#### Dataset records
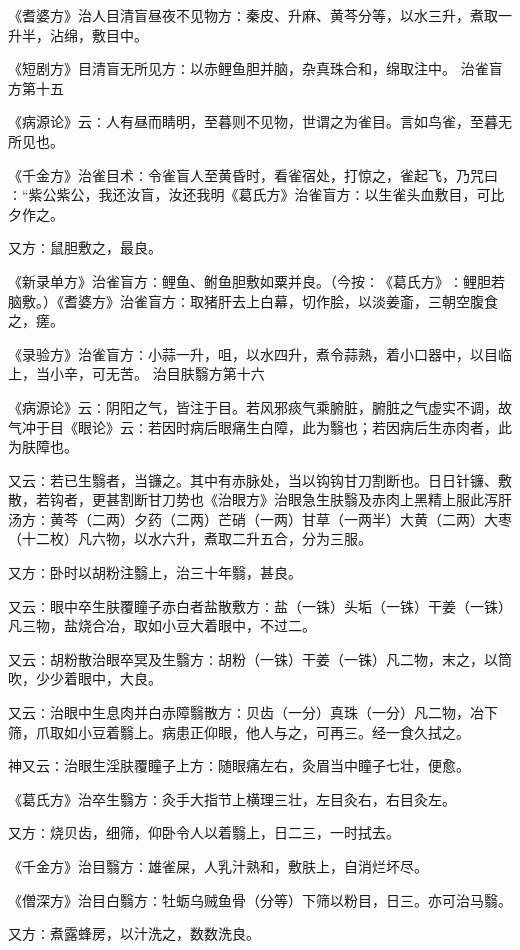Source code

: \documentclass[a4paper,12pt,UTF8,twoside]{ctexbook}
\begin{document}
《耆婆方》治人目清盲昼夜不见物方∶秦皮、升麻、黄芩分等，以水三升，煮取一升半，沾绵，敷目中。

《短剧方》目清盲无所见方∶以赤鲤鱼胆并脑，杂真珠合和，绵取注中。
治雀盲方第十五

《病源论》云∶人有昼而睛明，至暮则不见物，世谓之为雀目。言如鸟雀，至暮无所见也。

《千金方》治雀目术∶令雀盲人至黄昏时，看雀宿处，打惊之，雀起飞，乃咒曰∶“紫公紫公，我还汝盲，汝还我明《葛氏方》治雀盲方∶以生雀头血敷目，可比夕作之。

又方∶鼠胆敷之，最良。

《新录单方》治雀盲方∶鲤鱼、鲋鱼胆敷如粟并良。（今按∶《葛氏方》∶鲤胆若脑敷。）《耆婆方》治雀盲方∶取猪肝去上白幕，切作脍，以淡姜齑，三朝空腹食之，瘥。

《录验方》治雀盲方∶小蒜一升，咀，以水四升，煮令蒜熟，着小口器中，以目临上，当小辛，可无苦。
治目肤翳方第十六

《病源论》云∶阴阳之气，皆注于目。若风邪痰气乘腑脏，腑脏之气虚实不调，故气冲于目《眼论》云∶若因时病后眼痛生白障，此为翳也；若因病后生赤肉者，此为肤障也。

又云∶若已生翳者，当镰之。其中有赤脉处，当以钩钩甘刀割断也。日日针镰、敷散，若钩者，更甚割断甘刀势也《治眼方》治眼急生肤翳及赤肉上黑精上服此泻肝汤方∶黄芩（二两）夕药（二两）芒硝（一两）甘草（一两半）大黄（二两）大枣（十二枚）凡六物，以水六升，煮取二升五合，分为三服。

又方∶卧时以胡粉注翳上，治三十年翳，甚良。

又云∶眼中卒生肤覆瞳子赤白者盐散敷方∶盐（一铢）头垢（一铢）干姜（一铢）凡三物，盐烧合冶，取如小豆大着眼中，不过二。

又云∶胡粉散治眼卒冥及生翳方∶胡粉（一铢）干姜（一铢）凡二物，末之，以筒吹，少少着眼中，大良。

又云∶治眼中生息肉并白赤障翳散方∶贝齿（一分）真珠（一分）凡二物，冶下筛，爪取如小豆着翳上。病患正仰眼，他人与之，可再三。经一食久拭之。

神又云∶治眼生淫肤覆瞳子上方∶随眼痛左右，灸眉当中瞳子七壮，便愈。

《葛氏方》治卒生翳方∶灸手大指节上横理三壮，左目灸右，右目灸左。

又方∶烧贝齿，细筛，仰卧令人以着翳上，日二三，一时拭去。

《千金方》治目翳方∶雄雀屎，人乳汁熟和，敷肤上，自消烂坏尽。

《僧深方》治目白翳方∶牡蛎乌贼鱼骨（分等）下筛以粉目，日三。亦可治马翳。

又方∶煮露蜂房，以汁洗之，数数洗良。
\end{document}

#### Requirement
Omit the pictures and reproduce the remaining material above exactly.

#### Answer to this problem
Source code

: \documentclass[a4paper,12pt,UTF8,twoside]{ctexbook}
\begin{document}
《耆婆方》治人目清盲昼夜不见物方∶秦皮、升麻、黄芩分等，以水三升，煮取一升半，沾绵，敷目中。

《短剧方》目清盲无所见方∶以赤鲤鱼胆并脑，杂真珠合和，绵取注中。
治雀盲方第十五

《病源论》云∶人有昼而睛明，至暮则不见物，世谓之为雀目。言如鸟雀，至暮无所见也。

《千金方》治雀目术∶令雀盲人至黄昏时，看雀宿处，打惊之，雀起飞，乃咒曰∶“紫公紫公，我还汝盲，汝还我明《葛氏方》治雀盲方∶以生雀头血敷目，可比夕作之。

又方∶鼠胆敷之，最良。

《新录单方》治雀盲方∶鲤鱼、鲋鱼胆敷如粟并良。（今按∶《葛氏方》∶鲤胆若脑敷。）《耆婆方》治雀盲方∶取猪肝去上白幕，切作脍，以淡姜齑，三朝空腹食之，瘥。

《录验方》治雀盲方∶小蒜一升，咀，以水四升，煮令蒜熟，着小口器中，以目临上，当小辛，可无苦。
治目肤翳方第十六

《病源论》云∶阴阳之气，皆注于目。若风邪痰气乘腑脏，腑脏之气虚实不调，故气冲于目《眼论》云∶若因时病后眼痛生白障，此为翳也；若因病后生赤肉者，此为肤障也。

又云∶若已生翳者，当镰之。其中有赤脉处，当以钩钩甘刀割断也。日日针镰、敷散，若钩者，更甚割断甘刀势也《治眼方》治眼急生肤翳及赤肉上黑精上服此泻肝汤方∶黄芩（二两）夕药（二两）芒硝（一两）甘草（一两半）大黄（二两）大枣（十二枚）凡六物，以水六升，煮取二升五合，分为三服。

又方∶卧时以胡粉注翳上，治三十年翳，甚良。

又云∶眼中卒生肤覆瞳子赤白者盐散敷方∶盐（一铢）头垢（一铢）干姜（一铢）凡三物，盐烧合冶，取如小豆大着眼中，不过二。

又云∶胡粉散治眼卒冥及生翳方∶胡粉（一铢）干姜（一铢）凡二物，末之，以筒吹，少少着眼中，大良。

又云∶治眼中生息肉并白赤障翳散方∶贝齿（一分）真珠（一分）凡二物，冶下筛，爪取如小豆着翳上。病患正仰眼，他人与之，可再三。经一食久拭之。

神又云∶治眼生淫肤覆瞳子上方∶随眼痛左右，灸眉当中瞳子七壮，便愈。

《葛氏方》治卒生翳方∶灸手大指节上横理三壮，左目灸右，右目灸左。

又方∶烧贝齿，细筛，仰卧令人以着翳上，日二三，一时拭去。

《千金方》治目翳方∶雄雀屎，人乳汁熟和，敷肤上，自消烂坏尽。

《僧深方》治目白翳方∶牡蛎乌贼鱼骨（分等）下筛以粉目，日三。亦可治马翳。

又方∶煮露蜂房，以汁洗之，数数洗良。
\end{document}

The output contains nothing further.